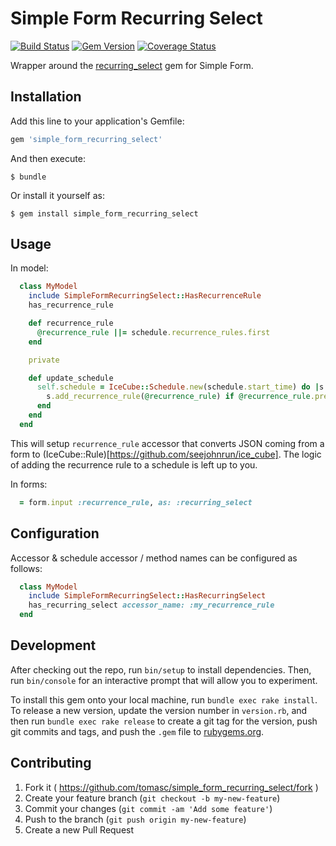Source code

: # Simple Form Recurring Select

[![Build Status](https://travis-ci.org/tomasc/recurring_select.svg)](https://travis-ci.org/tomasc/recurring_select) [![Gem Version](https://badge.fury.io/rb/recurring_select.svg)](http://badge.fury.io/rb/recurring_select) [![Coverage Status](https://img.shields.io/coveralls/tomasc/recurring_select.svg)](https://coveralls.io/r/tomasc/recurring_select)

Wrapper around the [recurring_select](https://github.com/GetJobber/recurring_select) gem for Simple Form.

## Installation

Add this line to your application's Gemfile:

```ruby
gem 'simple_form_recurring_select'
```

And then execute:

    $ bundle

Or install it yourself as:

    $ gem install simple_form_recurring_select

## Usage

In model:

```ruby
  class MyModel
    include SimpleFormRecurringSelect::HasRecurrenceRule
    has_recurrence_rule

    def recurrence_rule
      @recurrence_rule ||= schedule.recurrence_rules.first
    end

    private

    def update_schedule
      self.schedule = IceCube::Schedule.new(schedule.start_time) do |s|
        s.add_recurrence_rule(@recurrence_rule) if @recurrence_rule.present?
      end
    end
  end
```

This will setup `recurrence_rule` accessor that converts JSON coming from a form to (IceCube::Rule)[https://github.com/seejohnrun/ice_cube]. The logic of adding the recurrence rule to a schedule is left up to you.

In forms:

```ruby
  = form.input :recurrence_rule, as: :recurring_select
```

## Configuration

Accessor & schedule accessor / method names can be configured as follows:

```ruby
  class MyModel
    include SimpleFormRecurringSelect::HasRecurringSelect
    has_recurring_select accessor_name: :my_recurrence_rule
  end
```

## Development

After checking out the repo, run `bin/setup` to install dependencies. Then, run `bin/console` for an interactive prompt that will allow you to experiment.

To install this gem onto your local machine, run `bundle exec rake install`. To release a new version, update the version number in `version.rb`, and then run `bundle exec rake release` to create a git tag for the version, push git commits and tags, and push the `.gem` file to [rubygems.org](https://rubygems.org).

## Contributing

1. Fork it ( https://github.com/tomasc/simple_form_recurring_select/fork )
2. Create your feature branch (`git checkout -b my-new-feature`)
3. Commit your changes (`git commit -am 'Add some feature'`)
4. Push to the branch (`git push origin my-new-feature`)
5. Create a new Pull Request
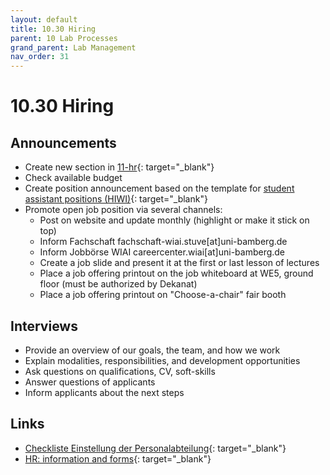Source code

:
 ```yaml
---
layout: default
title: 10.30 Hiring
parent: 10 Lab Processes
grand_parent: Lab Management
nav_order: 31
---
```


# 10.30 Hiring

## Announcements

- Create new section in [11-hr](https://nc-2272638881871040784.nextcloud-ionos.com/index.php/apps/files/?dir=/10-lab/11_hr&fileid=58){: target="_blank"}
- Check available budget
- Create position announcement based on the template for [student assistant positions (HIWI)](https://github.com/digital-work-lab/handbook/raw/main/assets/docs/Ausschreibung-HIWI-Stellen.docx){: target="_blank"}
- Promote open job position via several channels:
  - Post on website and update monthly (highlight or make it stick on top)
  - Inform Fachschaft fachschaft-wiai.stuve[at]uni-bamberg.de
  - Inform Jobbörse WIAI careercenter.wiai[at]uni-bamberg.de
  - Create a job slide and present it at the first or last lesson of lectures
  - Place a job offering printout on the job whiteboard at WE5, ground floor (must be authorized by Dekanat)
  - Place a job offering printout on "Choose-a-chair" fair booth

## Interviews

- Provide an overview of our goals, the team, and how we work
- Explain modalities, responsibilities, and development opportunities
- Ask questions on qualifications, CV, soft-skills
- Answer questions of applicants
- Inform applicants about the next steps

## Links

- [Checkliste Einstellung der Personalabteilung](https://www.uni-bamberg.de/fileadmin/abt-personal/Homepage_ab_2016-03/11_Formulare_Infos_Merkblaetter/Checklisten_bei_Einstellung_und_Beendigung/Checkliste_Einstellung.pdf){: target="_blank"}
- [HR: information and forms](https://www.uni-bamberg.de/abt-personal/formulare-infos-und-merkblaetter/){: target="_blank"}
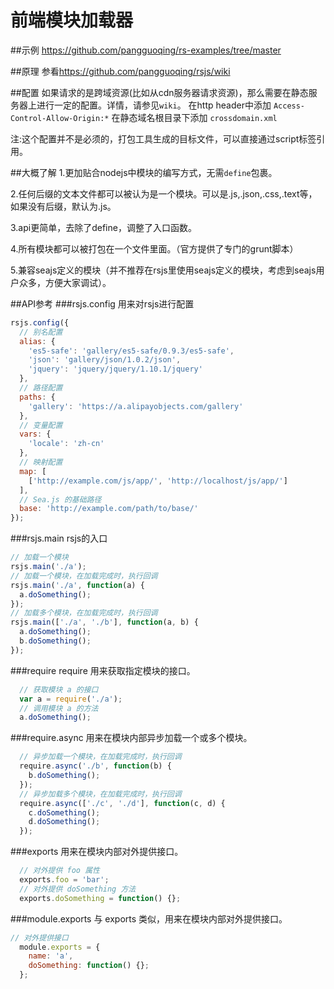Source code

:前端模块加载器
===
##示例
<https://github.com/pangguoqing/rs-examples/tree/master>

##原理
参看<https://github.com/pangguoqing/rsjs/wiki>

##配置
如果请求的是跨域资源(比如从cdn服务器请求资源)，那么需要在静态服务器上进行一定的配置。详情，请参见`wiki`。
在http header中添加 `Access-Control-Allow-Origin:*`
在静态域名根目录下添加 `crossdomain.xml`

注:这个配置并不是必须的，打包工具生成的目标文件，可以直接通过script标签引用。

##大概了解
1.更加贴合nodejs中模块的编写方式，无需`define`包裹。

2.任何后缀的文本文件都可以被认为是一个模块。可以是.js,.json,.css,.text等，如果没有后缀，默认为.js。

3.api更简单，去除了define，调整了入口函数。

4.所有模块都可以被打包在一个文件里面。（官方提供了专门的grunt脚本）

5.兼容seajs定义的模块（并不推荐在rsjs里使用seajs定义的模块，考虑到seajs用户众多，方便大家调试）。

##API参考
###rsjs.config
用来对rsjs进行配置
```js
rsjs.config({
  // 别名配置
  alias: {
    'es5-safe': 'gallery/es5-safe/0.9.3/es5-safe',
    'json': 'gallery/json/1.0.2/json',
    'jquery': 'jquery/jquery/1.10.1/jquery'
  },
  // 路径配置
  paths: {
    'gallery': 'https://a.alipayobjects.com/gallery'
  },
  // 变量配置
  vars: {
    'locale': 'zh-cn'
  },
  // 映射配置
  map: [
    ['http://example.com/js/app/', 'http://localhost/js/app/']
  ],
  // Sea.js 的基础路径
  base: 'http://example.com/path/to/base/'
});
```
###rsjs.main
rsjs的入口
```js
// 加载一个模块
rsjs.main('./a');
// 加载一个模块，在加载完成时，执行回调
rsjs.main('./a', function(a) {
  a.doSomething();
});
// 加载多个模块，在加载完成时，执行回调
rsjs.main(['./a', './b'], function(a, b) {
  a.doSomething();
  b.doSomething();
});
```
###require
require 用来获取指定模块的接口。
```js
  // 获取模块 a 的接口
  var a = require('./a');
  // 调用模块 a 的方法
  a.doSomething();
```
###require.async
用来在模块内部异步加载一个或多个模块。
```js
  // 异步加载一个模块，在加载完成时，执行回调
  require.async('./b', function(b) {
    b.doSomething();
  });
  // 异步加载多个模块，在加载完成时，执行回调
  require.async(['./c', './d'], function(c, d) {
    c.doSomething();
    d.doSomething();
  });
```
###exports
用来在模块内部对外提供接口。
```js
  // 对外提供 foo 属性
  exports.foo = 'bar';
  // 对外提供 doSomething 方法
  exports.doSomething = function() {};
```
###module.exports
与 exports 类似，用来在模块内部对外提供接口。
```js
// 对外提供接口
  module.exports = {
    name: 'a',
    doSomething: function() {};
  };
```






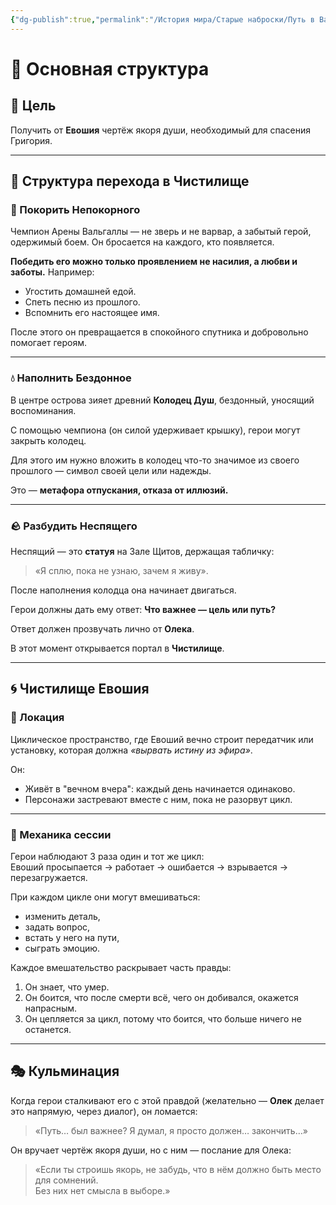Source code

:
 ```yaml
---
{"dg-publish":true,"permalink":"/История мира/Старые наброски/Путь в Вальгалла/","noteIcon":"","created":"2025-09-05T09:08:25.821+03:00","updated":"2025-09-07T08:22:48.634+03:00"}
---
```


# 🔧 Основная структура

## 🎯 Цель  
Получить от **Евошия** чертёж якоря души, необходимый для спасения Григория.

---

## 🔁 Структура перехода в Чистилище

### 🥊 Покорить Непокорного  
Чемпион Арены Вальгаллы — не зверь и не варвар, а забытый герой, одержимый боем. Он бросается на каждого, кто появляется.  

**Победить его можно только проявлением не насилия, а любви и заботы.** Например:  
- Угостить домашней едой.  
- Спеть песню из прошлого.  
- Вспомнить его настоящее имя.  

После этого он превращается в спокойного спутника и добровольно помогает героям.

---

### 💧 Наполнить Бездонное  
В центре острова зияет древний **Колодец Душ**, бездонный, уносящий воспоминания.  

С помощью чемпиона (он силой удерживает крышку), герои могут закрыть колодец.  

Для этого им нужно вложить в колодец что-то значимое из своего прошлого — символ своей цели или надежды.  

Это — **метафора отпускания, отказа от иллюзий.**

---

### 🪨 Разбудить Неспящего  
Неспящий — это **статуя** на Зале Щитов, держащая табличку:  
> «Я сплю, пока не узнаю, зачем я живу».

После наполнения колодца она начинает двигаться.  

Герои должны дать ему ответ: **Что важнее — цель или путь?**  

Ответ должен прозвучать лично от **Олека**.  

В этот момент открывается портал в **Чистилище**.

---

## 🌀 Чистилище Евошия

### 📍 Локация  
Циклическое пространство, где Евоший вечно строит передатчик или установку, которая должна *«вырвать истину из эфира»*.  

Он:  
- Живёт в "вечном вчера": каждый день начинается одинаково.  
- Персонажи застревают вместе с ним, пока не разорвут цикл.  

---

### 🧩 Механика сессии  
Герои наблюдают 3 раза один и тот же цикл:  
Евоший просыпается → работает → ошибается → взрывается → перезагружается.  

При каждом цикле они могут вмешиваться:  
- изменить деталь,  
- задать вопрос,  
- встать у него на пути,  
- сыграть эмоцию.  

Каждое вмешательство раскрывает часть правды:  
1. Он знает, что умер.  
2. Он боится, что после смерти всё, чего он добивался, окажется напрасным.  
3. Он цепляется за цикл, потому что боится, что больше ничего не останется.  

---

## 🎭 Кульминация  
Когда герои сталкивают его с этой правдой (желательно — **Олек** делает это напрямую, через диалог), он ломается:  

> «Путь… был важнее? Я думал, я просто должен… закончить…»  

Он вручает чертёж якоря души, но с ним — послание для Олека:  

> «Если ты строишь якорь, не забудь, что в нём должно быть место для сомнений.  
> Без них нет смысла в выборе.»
^^^^^^^^
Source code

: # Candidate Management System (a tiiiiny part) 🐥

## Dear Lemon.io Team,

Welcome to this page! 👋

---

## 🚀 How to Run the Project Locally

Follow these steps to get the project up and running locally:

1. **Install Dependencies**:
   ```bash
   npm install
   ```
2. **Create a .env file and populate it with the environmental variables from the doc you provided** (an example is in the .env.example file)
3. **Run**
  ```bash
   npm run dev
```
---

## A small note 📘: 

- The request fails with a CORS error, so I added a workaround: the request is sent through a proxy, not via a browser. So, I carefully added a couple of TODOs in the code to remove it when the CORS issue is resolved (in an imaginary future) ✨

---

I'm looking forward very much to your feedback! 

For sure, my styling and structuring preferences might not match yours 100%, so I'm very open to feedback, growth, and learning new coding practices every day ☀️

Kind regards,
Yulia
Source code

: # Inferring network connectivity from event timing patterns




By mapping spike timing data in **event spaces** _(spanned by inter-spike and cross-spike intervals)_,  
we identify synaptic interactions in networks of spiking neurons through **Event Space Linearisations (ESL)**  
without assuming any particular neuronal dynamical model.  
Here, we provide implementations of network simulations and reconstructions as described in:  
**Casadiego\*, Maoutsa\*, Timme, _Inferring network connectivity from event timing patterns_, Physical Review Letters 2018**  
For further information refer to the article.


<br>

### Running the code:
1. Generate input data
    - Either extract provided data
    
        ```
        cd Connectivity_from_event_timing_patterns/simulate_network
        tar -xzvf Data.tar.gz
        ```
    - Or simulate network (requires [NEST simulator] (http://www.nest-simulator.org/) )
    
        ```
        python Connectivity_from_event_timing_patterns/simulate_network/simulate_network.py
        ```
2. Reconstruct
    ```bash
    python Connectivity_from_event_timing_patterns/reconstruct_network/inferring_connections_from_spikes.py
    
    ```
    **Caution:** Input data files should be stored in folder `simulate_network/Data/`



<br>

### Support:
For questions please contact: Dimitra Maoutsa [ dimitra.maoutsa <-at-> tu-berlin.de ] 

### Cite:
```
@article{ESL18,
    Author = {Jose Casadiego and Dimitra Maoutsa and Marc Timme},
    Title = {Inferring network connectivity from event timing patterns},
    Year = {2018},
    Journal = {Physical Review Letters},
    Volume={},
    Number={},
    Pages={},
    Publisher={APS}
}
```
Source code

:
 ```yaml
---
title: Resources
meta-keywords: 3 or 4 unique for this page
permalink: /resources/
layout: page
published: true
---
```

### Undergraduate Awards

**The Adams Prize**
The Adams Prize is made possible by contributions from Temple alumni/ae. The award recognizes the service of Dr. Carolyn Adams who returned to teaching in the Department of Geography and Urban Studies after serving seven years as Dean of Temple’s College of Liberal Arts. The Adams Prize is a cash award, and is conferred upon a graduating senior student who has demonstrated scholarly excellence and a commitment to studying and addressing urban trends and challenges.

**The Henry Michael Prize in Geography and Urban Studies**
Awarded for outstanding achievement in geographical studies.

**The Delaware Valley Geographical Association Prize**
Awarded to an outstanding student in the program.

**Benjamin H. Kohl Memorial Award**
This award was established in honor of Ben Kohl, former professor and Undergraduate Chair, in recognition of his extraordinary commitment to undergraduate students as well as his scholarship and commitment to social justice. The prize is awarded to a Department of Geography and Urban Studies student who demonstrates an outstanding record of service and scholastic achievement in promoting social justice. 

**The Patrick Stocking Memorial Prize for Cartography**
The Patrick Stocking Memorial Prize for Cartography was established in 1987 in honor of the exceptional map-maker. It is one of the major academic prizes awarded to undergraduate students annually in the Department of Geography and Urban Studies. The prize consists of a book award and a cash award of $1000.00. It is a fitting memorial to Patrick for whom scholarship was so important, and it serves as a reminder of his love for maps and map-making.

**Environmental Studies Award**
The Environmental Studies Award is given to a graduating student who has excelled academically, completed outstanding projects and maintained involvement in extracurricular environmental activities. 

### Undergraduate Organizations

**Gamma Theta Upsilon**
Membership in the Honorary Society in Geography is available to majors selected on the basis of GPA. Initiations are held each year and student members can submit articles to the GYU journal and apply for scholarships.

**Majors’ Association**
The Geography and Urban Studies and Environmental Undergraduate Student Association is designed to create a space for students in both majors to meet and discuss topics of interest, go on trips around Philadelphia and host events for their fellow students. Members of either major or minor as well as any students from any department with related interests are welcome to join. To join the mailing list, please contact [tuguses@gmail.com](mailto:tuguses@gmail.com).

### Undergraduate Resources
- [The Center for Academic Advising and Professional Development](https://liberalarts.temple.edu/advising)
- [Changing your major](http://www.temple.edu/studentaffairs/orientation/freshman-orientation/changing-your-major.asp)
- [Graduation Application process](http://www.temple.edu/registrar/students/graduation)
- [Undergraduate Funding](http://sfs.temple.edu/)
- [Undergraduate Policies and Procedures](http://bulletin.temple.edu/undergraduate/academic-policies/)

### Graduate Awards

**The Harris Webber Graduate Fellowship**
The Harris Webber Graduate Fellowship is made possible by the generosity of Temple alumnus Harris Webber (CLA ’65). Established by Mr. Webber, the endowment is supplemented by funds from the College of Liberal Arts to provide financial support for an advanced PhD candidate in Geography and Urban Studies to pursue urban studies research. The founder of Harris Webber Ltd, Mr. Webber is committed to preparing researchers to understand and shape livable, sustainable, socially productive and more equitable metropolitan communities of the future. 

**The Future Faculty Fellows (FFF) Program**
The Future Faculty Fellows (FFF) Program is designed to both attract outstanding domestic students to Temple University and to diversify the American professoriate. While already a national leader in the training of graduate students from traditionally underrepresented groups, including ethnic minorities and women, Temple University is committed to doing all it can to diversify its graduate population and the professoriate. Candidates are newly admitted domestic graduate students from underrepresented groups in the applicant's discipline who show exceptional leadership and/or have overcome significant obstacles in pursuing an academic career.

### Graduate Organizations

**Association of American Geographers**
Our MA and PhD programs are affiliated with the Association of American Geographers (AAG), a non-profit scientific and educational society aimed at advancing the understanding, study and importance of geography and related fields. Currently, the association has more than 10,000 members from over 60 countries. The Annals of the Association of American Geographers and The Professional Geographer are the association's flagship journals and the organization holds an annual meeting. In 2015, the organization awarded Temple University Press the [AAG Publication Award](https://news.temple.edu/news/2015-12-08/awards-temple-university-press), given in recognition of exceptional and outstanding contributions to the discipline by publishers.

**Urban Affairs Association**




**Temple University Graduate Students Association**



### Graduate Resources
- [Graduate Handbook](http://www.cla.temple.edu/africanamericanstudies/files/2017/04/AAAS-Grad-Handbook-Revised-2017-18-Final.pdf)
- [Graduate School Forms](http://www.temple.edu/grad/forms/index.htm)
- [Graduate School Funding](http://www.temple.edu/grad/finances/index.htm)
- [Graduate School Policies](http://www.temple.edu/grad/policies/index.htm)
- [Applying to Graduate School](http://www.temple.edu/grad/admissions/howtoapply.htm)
^^^^^^^^
> WORK INSTRUCTIONS
The response should be the listing above, limited to the lines between the one holding "- Ask questions" and the one holding "- [Checkliste Einstellung", inclusive, reproduced exactly.

> RESPONSE
- Ask questions on qualifications, CV, soft-skills
- Answer questions of applicants
- Inform applicants about the next steps

## Links

- [Checkliste Einstellung der Personalabteilung](https://www.uni-bamberg.de/fileadmin/abt-personal/Homepage_ab_2016-03/11_Formulare_Infos_Merkblaetter/Checklisten_bei_Einstellung_und_Beendigung/Checkliste_Einstellung.pdf){: target="_blank"}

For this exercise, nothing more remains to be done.